Conventional bias can't maintain constant I_C and V_CE if there's a wide variation in beta (such as 5 to 500). Moreover, if the emitter must remain grounded for RF measurements, problems arise in maintaining a constant bias.

This circuit (Fig. 1) maintains constant I_C and V_CE. The device under test (DUT) is connected to op amp A1. The bias supply (V_B) is connected to the inverting input (pin 2) of A1. Because transistor Q1 is in the feedback loop with A1, the noninverting input (pin 3) is also at the same potential V_B. The noninverting input is connected to the DUT's collector, and V_B precisely sets V_CE. In addition, because the noninverting input doesn't draw any current, the I_C should come from the collector supply (V_C). By choosing V_C and R_C , the I_C be precisely set, independently of beta. However, if V_B is varied, I_C will change.
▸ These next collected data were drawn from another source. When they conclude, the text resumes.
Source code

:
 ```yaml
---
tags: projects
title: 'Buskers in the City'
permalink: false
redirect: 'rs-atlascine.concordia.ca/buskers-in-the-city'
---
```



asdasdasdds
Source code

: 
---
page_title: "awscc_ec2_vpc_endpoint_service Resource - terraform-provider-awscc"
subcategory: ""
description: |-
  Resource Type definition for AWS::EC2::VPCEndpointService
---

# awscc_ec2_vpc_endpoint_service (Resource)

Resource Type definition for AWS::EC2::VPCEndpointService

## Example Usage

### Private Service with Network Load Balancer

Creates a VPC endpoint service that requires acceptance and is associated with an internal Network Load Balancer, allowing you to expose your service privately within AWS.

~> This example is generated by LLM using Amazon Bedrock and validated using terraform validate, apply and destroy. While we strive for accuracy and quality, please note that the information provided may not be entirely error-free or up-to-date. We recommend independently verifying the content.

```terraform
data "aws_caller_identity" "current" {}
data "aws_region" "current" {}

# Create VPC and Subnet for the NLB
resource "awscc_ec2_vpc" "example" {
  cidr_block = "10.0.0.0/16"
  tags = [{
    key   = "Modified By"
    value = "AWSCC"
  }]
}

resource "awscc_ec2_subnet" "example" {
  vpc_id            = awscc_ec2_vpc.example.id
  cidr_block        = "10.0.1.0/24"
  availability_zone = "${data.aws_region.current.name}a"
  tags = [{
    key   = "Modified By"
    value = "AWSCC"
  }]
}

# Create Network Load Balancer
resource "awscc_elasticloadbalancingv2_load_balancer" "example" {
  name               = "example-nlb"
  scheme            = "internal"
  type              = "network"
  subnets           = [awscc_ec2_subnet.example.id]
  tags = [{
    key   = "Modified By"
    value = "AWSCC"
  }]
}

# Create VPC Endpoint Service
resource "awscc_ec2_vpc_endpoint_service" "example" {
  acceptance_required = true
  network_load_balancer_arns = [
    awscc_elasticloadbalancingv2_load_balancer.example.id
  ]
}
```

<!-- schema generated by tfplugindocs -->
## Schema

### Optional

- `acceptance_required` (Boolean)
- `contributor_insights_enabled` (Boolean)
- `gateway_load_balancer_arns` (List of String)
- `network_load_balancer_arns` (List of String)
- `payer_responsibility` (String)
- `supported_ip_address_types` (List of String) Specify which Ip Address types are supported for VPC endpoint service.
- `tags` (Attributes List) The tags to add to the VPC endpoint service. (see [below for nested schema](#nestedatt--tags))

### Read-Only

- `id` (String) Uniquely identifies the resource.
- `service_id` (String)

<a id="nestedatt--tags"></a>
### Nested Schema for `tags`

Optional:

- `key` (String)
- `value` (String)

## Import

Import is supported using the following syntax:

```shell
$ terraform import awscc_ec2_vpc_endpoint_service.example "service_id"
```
To make I_C independent of V_B, a noninverting summing amplifier (A2) is added (Fig. 2). With the component values chosen, the output of A2 will always be at a potential of V_C + V_B. Comparing Figure 2 with Figure 1, it can be seen that I_C is now independent of V_B. Since I_C is now supplied by A2, V_C need not provide large currents. With V_C = 1 V and V_B = 5 V, Q1 will be biased at I_C = 1 mA and V_CE = 5 V. To prevent Q1 from oscillating, capacitors should be added at the collector and base terminals of the DUT.